As I started my journey down our quarter mile driveway, I had four football fields to start thinking about what I was doing. Every step I took was filled with thunderbolts of reality. It was January and freezing. As I opened the front door and took my first step, I was hit with a biting wind that stopped my breathing for the briefest of seconds. One hundred yards into my new independent life, I asked myself, what am I going to eat tonight? Two hundred yards into my personal life statement, I asked myself, where am I going to stay tonight? Three hundred yards into my questionable situation, I asked myself, how am I going to get to school? Four hundred yards into the most miserable decision I had made so far in my life, I was an independently wandering wayward son that was freezing, hungry, and wondering how The Swiss Family Robinson made it look so easy. After four hundred yards of independence, I was ready to turn back and live under the structure and influence that had provided and protected me for the first 8 years of my life.
In your four-hundred-yard walk of life, do you feel like God has given you a bunch of sticky notes that have been acting as your fun police, or do you see them as things provided to us as guidance and structure from a god that loves us. In a time of solitude and prayer, ask God about the sticky notes that you are struggling with.
prayer | LORD, this life is hard, but I realize it is I that makes it hard. In my struggle to be the master of my own destiny, I have forgotten that the guidance and structure You have provided to us was given in love and mercy. I am reminded that it is in Your fatherly love for us, this structure and guidance is meant to diminish the burden that we feel by trying to live both in and of the world.
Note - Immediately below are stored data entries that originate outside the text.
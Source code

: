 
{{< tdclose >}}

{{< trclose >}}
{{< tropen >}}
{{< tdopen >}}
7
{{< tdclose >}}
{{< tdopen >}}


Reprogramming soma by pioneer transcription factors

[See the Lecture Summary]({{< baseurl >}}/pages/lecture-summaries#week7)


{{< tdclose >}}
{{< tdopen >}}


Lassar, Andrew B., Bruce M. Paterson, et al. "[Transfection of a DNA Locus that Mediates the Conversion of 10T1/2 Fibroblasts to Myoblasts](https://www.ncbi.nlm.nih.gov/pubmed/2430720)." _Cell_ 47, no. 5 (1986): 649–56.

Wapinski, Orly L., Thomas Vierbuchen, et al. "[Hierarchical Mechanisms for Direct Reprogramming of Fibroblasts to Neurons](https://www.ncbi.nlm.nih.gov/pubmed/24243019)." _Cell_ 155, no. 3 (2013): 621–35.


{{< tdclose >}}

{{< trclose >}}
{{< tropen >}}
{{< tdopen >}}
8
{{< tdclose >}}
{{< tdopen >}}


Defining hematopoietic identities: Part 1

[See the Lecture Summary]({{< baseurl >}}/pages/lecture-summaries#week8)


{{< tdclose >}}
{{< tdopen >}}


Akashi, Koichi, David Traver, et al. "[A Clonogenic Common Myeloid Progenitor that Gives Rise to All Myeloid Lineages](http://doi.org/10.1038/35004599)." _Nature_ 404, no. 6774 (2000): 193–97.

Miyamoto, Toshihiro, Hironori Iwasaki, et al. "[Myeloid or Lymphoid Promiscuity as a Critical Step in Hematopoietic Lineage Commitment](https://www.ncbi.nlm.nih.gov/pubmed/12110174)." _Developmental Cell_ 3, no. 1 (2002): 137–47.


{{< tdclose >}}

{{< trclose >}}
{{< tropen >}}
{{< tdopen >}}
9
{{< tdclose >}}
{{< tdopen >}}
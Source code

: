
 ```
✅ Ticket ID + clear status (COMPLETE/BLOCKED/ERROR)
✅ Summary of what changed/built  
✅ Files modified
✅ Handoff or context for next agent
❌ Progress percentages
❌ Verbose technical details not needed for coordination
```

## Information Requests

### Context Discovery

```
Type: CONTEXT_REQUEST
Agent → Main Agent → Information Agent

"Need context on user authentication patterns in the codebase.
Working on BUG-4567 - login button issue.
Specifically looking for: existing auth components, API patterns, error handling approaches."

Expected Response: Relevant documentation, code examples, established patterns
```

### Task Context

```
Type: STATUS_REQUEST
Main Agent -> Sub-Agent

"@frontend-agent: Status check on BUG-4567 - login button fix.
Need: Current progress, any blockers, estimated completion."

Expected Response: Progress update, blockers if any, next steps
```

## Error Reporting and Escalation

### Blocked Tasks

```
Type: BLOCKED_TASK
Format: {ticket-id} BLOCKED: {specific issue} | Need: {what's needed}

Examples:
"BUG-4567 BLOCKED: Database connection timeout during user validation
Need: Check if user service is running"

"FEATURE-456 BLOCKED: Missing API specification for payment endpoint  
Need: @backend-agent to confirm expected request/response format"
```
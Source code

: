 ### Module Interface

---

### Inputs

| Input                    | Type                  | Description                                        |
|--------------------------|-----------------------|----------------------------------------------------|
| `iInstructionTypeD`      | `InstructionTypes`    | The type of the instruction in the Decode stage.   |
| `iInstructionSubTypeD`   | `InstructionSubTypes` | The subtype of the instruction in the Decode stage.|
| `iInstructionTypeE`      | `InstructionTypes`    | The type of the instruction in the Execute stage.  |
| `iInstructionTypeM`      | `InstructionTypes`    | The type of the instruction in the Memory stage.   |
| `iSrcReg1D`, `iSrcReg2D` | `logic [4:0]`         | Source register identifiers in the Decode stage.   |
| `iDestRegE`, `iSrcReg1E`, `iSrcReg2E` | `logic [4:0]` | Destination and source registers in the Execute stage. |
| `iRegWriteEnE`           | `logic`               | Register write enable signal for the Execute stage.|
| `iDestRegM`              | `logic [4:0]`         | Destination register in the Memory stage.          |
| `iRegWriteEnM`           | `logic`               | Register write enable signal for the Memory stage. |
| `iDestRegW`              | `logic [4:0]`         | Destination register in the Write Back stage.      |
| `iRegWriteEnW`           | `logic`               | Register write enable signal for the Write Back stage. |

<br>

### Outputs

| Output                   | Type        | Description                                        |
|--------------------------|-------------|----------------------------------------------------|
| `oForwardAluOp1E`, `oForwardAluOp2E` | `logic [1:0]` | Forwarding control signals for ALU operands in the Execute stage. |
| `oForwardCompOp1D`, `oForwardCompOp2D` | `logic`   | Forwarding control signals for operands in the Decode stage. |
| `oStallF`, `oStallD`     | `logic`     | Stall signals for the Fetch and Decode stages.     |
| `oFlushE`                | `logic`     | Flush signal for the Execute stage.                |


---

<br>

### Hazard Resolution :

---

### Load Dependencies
I pray LORD that You work the Spirit in me and help me to lay down my obstinate soul and come back to the protection only You can provide.
Daily Alone Time with God |

Chapter of the Week | Proverbs 14

Mon·day | 1 Samuel 8:6-7 6 But the thing displeased Samuel when they said, “Give us a king to judge us.” And Samuel prayed to the Lord. 7 And the Lord said to Samuel, “Obey the voice of the people in all that they say to you, for they have not rejected you, but they have rejected me from being king over them.
Tues·day | Philippians 4:19 19 And my God will supply every need of yours according to his riches in glory in Christ Jesus.
Wednes·day | Psalm 37:23–24 23 The steps of a man are established by the LORD, when he delights in his way; 24 though he fall, he shall not be cast headlong, for the LORD upholds his hand.
Thurs·day | Proverbs 3:5–6 5 Trust in the Lord with all your heart, and do not lean on your own understanding. 6 In all your ways acknowledge him, and he will make straight your paths.
 
Fri·day | Isaiah 41:13 13 For I, the Lord your God, hold your right hand; it is I who say to you, “Fear not, I am the one who helps you.”